┏━━

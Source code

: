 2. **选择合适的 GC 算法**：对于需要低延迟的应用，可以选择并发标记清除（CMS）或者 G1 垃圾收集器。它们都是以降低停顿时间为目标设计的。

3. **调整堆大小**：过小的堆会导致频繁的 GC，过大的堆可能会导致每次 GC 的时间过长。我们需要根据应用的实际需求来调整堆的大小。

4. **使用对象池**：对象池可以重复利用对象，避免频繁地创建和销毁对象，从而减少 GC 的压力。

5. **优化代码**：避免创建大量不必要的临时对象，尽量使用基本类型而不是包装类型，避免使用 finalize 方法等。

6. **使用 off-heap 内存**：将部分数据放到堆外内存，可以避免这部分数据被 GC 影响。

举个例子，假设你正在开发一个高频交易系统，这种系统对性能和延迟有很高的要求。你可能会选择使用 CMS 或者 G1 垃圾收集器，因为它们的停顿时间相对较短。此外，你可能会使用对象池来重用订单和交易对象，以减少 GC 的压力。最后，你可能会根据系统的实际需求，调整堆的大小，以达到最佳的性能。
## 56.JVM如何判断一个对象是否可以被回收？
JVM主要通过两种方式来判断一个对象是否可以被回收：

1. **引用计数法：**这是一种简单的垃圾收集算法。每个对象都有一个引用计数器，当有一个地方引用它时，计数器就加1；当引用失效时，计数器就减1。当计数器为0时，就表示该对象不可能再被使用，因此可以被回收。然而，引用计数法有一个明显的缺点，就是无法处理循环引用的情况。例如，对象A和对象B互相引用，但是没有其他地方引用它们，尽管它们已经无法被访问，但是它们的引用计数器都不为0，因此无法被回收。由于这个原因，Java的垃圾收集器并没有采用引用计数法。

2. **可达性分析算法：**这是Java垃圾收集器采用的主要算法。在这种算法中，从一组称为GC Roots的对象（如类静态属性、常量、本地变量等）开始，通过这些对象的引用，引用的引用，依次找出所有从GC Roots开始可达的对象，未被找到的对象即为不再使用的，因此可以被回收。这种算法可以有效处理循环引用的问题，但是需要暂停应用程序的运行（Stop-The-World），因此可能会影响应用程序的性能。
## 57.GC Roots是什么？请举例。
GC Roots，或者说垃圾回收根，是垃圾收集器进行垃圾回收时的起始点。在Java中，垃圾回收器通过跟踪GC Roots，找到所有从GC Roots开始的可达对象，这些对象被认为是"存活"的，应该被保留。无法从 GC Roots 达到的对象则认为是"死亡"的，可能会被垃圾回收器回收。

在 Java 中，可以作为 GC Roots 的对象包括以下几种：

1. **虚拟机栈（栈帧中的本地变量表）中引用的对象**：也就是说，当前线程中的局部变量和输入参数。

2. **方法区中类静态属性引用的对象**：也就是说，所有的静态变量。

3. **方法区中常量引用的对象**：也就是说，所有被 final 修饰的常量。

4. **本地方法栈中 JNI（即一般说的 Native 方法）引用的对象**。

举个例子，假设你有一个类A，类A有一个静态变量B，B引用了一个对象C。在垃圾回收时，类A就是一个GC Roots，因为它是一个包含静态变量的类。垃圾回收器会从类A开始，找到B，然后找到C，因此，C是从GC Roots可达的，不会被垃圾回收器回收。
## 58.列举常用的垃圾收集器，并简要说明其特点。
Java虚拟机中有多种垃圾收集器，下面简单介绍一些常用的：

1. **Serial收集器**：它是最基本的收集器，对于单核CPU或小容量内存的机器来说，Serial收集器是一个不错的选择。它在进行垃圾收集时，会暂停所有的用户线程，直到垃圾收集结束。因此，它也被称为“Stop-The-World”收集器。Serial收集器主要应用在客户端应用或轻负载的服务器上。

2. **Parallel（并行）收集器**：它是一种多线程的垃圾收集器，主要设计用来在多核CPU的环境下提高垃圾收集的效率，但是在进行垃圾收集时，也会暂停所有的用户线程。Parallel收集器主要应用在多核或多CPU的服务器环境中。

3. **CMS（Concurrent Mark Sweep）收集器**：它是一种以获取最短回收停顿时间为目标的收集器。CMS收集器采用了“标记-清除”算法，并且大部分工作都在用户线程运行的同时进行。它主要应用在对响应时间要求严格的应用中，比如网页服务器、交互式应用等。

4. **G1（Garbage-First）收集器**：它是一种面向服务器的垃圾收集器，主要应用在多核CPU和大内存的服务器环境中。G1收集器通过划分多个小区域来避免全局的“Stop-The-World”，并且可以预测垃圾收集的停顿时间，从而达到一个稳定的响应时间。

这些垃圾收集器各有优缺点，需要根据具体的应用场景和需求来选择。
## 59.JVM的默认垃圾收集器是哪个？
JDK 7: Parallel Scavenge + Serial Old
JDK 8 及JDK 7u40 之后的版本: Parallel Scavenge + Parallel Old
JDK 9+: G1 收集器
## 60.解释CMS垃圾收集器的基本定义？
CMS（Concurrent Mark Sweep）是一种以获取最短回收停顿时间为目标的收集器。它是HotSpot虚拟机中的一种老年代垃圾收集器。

┗━━

This exercise requires the lines of the entries containing the string "也就是说".

*Your solution*
1. **虚拟机栈（栈帧中的本地变量表）中引用的对象**：也就是说，当前线程中的局部变量和输入参数。
2. **方法区中类静态属性引用的对象**：也就是说，所有的静态变量。
3. **方法区中常量引用的对象**：也就是说，所有被 final 修饰的常量。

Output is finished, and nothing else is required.